The answer should be one number, the count of lines in the data with "camilamas".

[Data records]
================================

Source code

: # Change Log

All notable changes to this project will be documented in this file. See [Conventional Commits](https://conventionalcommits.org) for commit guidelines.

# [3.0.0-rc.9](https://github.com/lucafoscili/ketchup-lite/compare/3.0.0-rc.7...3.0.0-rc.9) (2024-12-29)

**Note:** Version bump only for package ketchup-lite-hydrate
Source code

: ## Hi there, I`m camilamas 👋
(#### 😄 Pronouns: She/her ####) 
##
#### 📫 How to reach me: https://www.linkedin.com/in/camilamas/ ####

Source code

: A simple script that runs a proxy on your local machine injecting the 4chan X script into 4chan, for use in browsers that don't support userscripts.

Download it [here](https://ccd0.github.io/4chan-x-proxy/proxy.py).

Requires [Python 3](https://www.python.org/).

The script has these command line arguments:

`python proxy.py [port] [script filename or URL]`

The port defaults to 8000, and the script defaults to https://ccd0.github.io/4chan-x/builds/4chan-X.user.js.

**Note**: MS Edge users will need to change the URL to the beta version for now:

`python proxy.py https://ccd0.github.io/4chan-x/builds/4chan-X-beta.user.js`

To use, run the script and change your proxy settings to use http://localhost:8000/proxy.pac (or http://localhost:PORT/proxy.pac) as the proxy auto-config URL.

================================

ANSWER BELOW: 2